全国で唯一、運転開始から40年を超えて稼働している老朽原発の危険性を問うた京都、滋賀の住民らの思いに、司法は誠実に向き合ったといえるだろうか。
関西電力美浜原発3号機(福井県美浜町)は安全性が確保されていないとして、周辺住民が関電に運転差し止めを求めた仮処分で、大阪地裁は申し立てを退けた。
政府が原発の運転期間を「原則40年、最長60年」とする現行ルールから引き延ばす方針を示す中、40年超原発の安全性に対する初の判決として注目された。
地裁は、住民が示した原発の経年劣化に伴う危険度の高まりや、避難計画の欠陥について証明が十分でないとし、関電の主張をほぼ受け入れた。一方的に過ぎる判断ではないか。
住民側は「原発稼働期間を延長したい国の考えがある中、『結論ありき』で出した判決ではないか」と批判し、抗告を検討するという。
仮処分を申し立てたのは、美浜原発3号機の約10~80キロ圏内に暮らす福井、滋賀、京都の住民だ。同機は1976年から稼働する。
審理で住民側が老朽原発は設備や機器の劣化が進み、補修も困難と主張。運転は事故リスクを飛躍的に高め、想定内の地震でも放射性物質が拡散されて被ばくする危険性が増すとした。重大事故時の避難計画は、周辺の高浜、大飯両原発のそばを通るルートが設定され、実効性が乏しいと指摘した。
関電は地理事情を評価した「余裕のある耐震設計」とし、東京電力福島第1原発の事故を踏まえた新規制基準に適合していると反論。設備劣化などは的確に把握しているとした。

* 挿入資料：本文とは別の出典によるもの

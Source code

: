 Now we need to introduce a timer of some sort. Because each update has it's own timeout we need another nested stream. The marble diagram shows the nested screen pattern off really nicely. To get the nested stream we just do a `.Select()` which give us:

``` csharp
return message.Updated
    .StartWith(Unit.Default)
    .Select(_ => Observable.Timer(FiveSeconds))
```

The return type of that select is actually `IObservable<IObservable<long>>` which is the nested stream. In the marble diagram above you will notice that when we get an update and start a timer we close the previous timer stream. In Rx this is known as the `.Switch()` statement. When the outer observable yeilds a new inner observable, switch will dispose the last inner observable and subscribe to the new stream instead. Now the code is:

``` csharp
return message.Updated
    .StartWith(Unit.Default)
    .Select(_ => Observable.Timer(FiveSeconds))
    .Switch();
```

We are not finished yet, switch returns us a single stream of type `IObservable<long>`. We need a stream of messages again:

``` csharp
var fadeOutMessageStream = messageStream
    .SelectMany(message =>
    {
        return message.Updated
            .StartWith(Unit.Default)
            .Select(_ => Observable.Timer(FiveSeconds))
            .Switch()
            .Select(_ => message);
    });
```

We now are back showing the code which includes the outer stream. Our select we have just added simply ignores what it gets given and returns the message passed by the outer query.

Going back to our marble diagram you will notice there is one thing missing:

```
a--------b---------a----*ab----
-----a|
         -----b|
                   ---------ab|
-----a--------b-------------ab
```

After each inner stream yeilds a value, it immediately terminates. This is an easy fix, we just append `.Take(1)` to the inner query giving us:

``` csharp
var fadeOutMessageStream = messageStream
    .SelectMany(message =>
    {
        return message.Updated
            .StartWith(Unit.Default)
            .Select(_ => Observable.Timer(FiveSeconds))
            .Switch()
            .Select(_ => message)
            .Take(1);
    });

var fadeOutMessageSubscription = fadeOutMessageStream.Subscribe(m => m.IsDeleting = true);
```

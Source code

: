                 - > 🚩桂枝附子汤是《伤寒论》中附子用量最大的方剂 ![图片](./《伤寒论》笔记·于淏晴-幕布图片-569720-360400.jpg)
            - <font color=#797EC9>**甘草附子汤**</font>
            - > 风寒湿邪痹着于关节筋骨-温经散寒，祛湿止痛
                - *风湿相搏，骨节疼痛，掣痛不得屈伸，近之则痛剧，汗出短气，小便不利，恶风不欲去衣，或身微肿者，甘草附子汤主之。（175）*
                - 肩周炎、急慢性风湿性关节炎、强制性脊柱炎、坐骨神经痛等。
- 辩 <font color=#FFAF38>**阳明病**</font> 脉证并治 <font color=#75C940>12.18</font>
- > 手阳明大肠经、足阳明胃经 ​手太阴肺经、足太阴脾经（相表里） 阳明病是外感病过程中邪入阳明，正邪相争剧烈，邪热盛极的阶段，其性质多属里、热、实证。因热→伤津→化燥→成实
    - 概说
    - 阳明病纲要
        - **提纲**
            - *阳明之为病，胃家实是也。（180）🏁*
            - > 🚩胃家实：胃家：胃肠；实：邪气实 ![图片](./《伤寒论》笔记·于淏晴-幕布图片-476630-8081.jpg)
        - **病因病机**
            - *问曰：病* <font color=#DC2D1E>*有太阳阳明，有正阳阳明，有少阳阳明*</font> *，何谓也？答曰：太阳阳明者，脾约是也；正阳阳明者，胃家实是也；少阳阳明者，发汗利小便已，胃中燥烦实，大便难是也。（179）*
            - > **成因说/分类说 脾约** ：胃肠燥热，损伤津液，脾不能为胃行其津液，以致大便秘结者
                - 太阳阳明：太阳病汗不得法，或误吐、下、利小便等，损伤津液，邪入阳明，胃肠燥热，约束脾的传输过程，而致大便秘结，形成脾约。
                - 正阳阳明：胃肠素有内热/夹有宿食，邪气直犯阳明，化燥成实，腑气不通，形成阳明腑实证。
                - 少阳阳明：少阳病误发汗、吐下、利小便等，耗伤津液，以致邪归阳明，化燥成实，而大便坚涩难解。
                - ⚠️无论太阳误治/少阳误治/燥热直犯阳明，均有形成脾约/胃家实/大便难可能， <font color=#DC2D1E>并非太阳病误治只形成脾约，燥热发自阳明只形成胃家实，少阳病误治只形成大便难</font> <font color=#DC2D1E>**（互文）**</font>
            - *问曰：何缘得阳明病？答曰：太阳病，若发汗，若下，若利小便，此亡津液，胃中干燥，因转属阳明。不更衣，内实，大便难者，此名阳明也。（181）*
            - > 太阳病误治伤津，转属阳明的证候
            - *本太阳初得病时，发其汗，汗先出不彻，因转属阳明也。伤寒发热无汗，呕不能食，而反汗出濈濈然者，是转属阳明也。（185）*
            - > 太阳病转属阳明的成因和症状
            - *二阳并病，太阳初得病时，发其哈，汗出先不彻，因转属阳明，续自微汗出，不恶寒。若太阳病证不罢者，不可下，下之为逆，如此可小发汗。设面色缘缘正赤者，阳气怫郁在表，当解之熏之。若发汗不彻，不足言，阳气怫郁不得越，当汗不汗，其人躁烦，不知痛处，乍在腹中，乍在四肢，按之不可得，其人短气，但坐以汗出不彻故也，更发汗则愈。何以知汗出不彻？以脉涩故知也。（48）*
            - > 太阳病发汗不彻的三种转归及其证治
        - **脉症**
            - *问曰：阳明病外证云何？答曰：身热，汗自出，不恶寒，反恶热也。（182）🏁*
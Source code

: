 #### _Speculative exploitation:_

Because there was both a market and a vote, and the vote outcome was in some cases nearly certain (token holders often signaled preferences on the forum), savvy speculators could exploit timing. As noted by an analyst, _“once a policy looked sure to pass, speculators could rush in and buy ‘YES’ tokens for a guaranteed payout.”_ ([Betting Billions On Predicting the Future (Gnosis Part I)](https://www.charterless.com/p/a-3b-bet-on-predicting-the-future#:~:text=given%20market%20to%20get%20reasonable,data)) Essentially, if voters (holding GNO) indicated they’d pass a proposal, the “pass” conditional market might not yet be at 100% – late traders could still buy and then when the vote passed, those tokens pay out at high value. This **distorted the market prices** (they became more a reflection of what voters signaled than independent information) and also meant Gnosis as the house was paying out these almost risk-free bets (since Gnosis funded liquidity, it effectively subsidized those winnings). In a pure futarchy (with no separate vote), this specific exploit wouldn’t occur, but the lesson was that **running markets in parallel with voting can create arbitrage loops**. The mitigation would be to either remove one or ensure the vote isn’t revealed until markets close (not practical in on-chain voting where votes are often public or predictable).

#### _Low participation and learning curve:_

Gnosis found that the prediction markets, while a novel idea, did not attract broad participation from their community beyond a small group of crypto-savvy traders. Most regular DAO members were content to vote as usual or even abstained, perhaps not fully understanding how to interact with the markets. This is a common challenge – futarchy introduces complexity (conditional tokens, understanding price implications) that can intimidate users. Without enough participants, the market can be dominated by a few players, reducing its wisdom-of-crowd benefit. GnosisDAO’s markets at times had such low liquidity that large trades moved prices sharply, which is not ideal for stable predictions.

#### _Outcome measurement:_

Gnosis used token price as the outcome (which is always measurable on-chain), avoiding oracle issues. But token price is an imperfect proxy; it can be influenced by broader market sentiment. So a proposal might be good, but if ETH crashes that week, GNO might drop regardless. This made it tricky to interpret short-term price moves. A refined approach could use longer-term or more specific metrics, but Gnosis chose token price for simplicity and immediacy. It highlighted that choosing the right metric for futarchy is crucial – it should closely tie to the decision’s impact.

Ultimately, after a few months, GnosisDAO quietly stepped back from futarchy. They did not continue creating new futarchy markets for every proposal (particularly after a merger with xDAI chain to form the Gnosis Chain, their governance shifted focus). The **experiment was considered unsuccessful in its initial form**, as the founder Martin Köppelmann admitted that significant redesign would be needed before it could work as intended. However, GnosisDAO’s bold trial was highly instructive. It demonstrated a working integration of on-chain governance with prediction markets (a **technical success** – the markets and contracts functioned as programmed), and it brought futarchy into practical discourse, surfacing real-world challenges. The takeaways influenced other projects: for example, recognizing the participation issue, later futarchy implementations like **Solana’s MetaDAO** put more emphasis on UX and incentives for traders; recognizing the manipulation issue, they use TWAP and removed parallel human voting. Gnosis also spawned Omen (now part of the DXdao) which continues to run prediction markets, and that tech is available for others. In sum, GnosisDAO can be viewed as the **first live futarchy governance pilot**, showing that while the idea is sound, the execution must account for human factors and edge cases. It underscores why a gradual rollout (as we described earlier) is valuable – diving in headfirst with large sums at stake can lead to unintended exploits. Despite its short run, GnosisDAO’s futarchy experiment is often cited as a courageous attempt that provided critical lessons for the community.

地裁は、新基準の審査で問題は認められず、関電の経年劣化対策や耐震性に問題はないと断じた。だが、根拠は原子力規制委や関電資料に基づき、原告が集めた知見を十分に考慮した形跡はうかがえない。住民の疑念や不安は置き去りで説得力に欠ける。
政府は先月、最長60年の運転期間について、大震災後の稼働停止期間を除外する形でさらに延ばす政策転換を打ち出した。
美浜原発3号機の停止期間は約10年のため、70年の運転が可能になる。まだ25年間も稼働できる勘定だが、本当に大丈夫なのか。原子炉の耐久性などは科学的に未知な部分が多いとされる。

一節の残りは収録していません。